La puissance des vents de l'Atlantique Nord pourrait, à elle seule, couvrir tous les besoins hivernaux actuels de la civilisation. Deux chercheurs du Carnegie Institute for Science démontrent tout le potentiel de l'éolien marin dans un article publié dans la prestigieuse revue Proceedings of the National Academy of Sciences (PNAS). Un signal positif pour le développement de turbines flottantes.
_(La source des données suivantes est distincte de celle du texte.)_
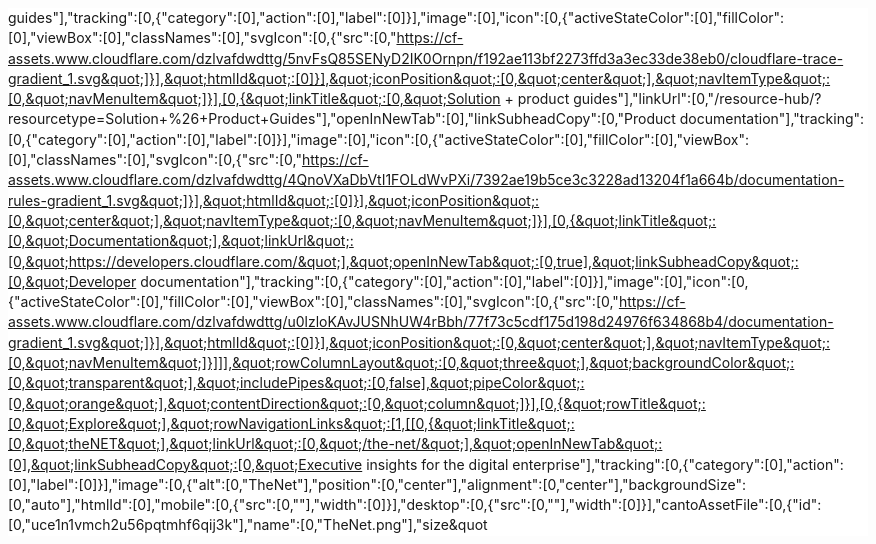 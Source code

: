guides&quot;],&quot;tracking&quot;:[0,{&quot;category&quot;:[0],&quot;action&quot;:[0],&quot;label&quot;:[0]}],&quot;image&quot;:[0],&quot;icon&quot;:[0,{&quot;activeStateColor&quot;:[0],&quot;fillColor&quot;:[0],&quot;viewBox&quot;:[0],&quot;classNames&quot;:[0],&quot;svgIcon&quot;:[0,{&quot;src&quot;:[0,&quot;https://cf-assets.www.cloudflare.com/dzlvafdwdttg/5nvFsQ85SENyD2IK0Ornpn/f192ae113bf2273ffd3a3ec33de38eb0/cloudflare-trace-gradient_1.svg&quot;]}],&quot;htmlId&quot;:[0]}],&quot;iconPosition&quot;:[0,&quot;center&quot;],&quot;navItemType&quot;:[0,&quot;navMenuItem&quot;]}],[0,{&quot;linkTitle&quot;:[0,&quot;Solution + product guides&quot;],&quot;linkUrl&quot;:[0,&quot;/resource-hub/?resourcetype=Solution+%26+Product+Guides&quot;],&quot;openInNewTab&quot;:[0],&quot;linkSubheadCopy&quot;:[0,&quot;Product documentation&quot;],&quot;tracking&quot;:[0,{&quot;category&quot;:[0],&quot;action&quot;:[0],&quot;label&quot;:[0]}],&quot;image&quot;:[0],&quot;icon&quot;:[0,{&quot;activeStateColor&quot;:[0],&quot;fillColor&quot;:[0],&quot;viewBox&quot;:[0],&quot;classNames&quot;:[0],&quot;svgIcon&quot;:[0,{&quot;src&quot;:[0,&quot;https://cf-assets.www.cloudflare.com/dzlvafdwdttg/4QnoVXaDbVtI1FOLdWvPXi/7392ae19b5ce3c3228ad13204f1a664b/documentation-rules-gradient_1.svg&quot;]}],&quot;htmlId&quot;:[0]}],&quot;iconPosition&quot;:[0,&quot;center&quot;],&quot;navItemType&quot;:[0,&quot;navMenuItem&quot;]}],[0,{&quot;linkTitle&quot;:[0,&quot;Documentation&quot;],&quot;linkUrl&quot;:[0,&quot;https://developers.cloudflare.com/&quot;],&quot;openInNewTab&quot;:[0,true],&quot;linkSubheadCopy&quot;:[0,&quot;Developer documentation&quot;],&quot;tracking&quot;:[0,{&quot;category&quot;:[0],&quot;action&quot;:[0],&quot;label&quot;:[0]}],&quot;image&quot;:[0],&quot;icon&quot;:[0,{&quot;activeStateColor&quot;:[0],&quot;fillColor&quot;:[0],&quot;viewBox&quot;:[0],&quot;classNames&quot;:[0],&quot;svgIcon&quot;:[0,{&quot;src&quot;:[0,&quot;https://cf-assets.www.cloudflare.com/dzlvafdwdttg/u0lzloKAvJUSNhUW4rBbh/77f73c5cdf175d198d24976f634868b4/documentation-gradient_1.svg&quot;]}],&quot;htmlId&quot;:[0]}],&quot;iconPosition&quot;:[0,&quot;center&quot;],&quot;navItemType&quot;:[0,&quot;navMenuItem&quot;]}]]],&quot;rowColumnLayout&quot;:[0,&quot;three&quot;],&quot;backgroundColor&quot;:[0,&quot;transparent&quot;],&quot;includePipes&quot;:[0,false],&quot;pipeColor&quot;:[0,&quot;orange&quot;],&quot;contentDirection&quot;:[0,&quot;column&quot;]}],[0,{&quot;rowTitle&quot;:[0,&quot;Explore&quot;],&quot;rowNavigationLinks&quot;:[1,[[0,{&quot;linkTitle&quot;:[0,&quot;theNET&quot;],&quot;linkUrl&quot;:[0,&quot;/the-net/&quot;],&quot;openInNewTab&quot;:[0],&quot;linkSubheadCopy&quot;:[0,&quot;Executive insights for the digital enterprise&quot;],&quot;tracking&quot;:[0,{&quot;category&quot;:[0],&quot;action&quot;:[0],&quot;label&quot;:[0]}],&quot;image&quot;:[0,{&quot;alt&quot;:[0,&quot;TheNet&quot;],&quot;position&quot;:[0,&quot;center&quot;],&quot;alignment&quot;:[0,&quot;center&quot;],&quot;backgroundSize&quot;:[0,&quot;auto&quot;],&quot;htmlId&quot;:[0],&quot;mobile&quot;:[0,{&quot;src&quot;:[0,&quot;&quot;],&quot;width&quot;:[0]}],&quot;desktop&quot;:[0,{&quot;src&quot;:[0,&quot;&quot;],&quot;width&quot;:[0]}],&quot;cantoAssetFile&quot;:[0,{&quot;id&quot;:[0,&quot;uce1n1vmch2u56pqtmhf6qij3k&quot;],&quot;name&quot;:[0,&quot;TheNet.png&quot;],&quot;size&quot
Les océans recèlent une quantité infinie d'énergie. D'après les calculs d'Anna Possner et Ken Caldeira, deux chercheurs américains du Carnegie Institute for Science, les vents qui soufflent l'hiver sur l'Atlantique Nord pourraient, à eux seuls, alimenter en électricité toute la planète. En théorie du moins. Les vitesses constatées, beaucoup plus élevées qu'à terre où les reliefs ralentissent et perturbent les flux, devraient permettre à des turbines de générer entre trois et cinq fois plus d'énergie que si elles étaient implantées sur le continent.

 

Les deux auteurs d'un article publié dans les PNAS ont simulé grâce à des instruments sophistiqués la productivité de deux types de fermes éoliennes : une grande installation du Kansas (Etats-Unis) et un parc offshore massif, qui serait déployé au beau milieu de l'océan, entre Europe et Amérique. Ils concluent que l'atmosphère surplombant la masse d'eau apporte beaucoup plus d'énergie en provenance de ses couches supérieures qu'elle ne le fait au-dessus des terres. La traînée induite par les machines ne pénaliserait ainsi pas celles qui les entourent, contrairement à ce qui est observé dans les parcs à l'intérieur des côtes. Possner et Caldeira notent également que l'océan Atlantique dégage de grandes quantités de chaleur durant l'hiver, entraînant la création de phénomènes cycloniques puissants, qui drainent cette énergie sur de grandes distances.

 

Un phénomène saisonnier à dompter

 

Ils écrivent : "Nous avons constaté que les parcs éoliens océaniques géants sont capables de pénétrer dans l'énergie des vents d'une grande partie de l'atmosphère, tandis que les parcs éoliens terrestres restent limités par la ressource en vent à proximité de la surface". La puissance délivrée en hiver, une fois captée par des turbines déployées au large, pourrait être suffisante pour couvrir les besoins de "toute la civilisation". Mais le phénomène, hautement saisonnier, se tarirait en été, et les fermes éoliennes géantes ne seraient alors plus capables que de fournir suffisamment de courant pour un seul continent, Europe ou Amérique, au choix. La solution serait donc de créer des fermes dans d'autres zones du globe, Atlantique Sud ou Pacifique, afin de compenser cette variation et de mieux répartir les sources d'énergie à la surface du globe.

 

Les chercheurs du Carnegie Institute for Science considèrent leur étude comme une indication forte de l'intérêt à développer des technologies de turbines capables d'opérer en haute-mer et de solutions de transport d'électricité sur des distances de plusieurs milliers de kilomètres. De nombreux verrous techniques doivent donc encore être levés, afin de pouvoir réduire des coûts d'exploitation encore prohibitifs. Une accélération dans le domaine est toutefois perceptible avec la multiplication des initiatives dans l'éolien flottant : la première turbine française de ce type, Ideol Floatgen, doit d'ailleurs être inaugurée ce vendredi 13 octobre 2017 à Saint-Nazaire, avant d'être testée en mer.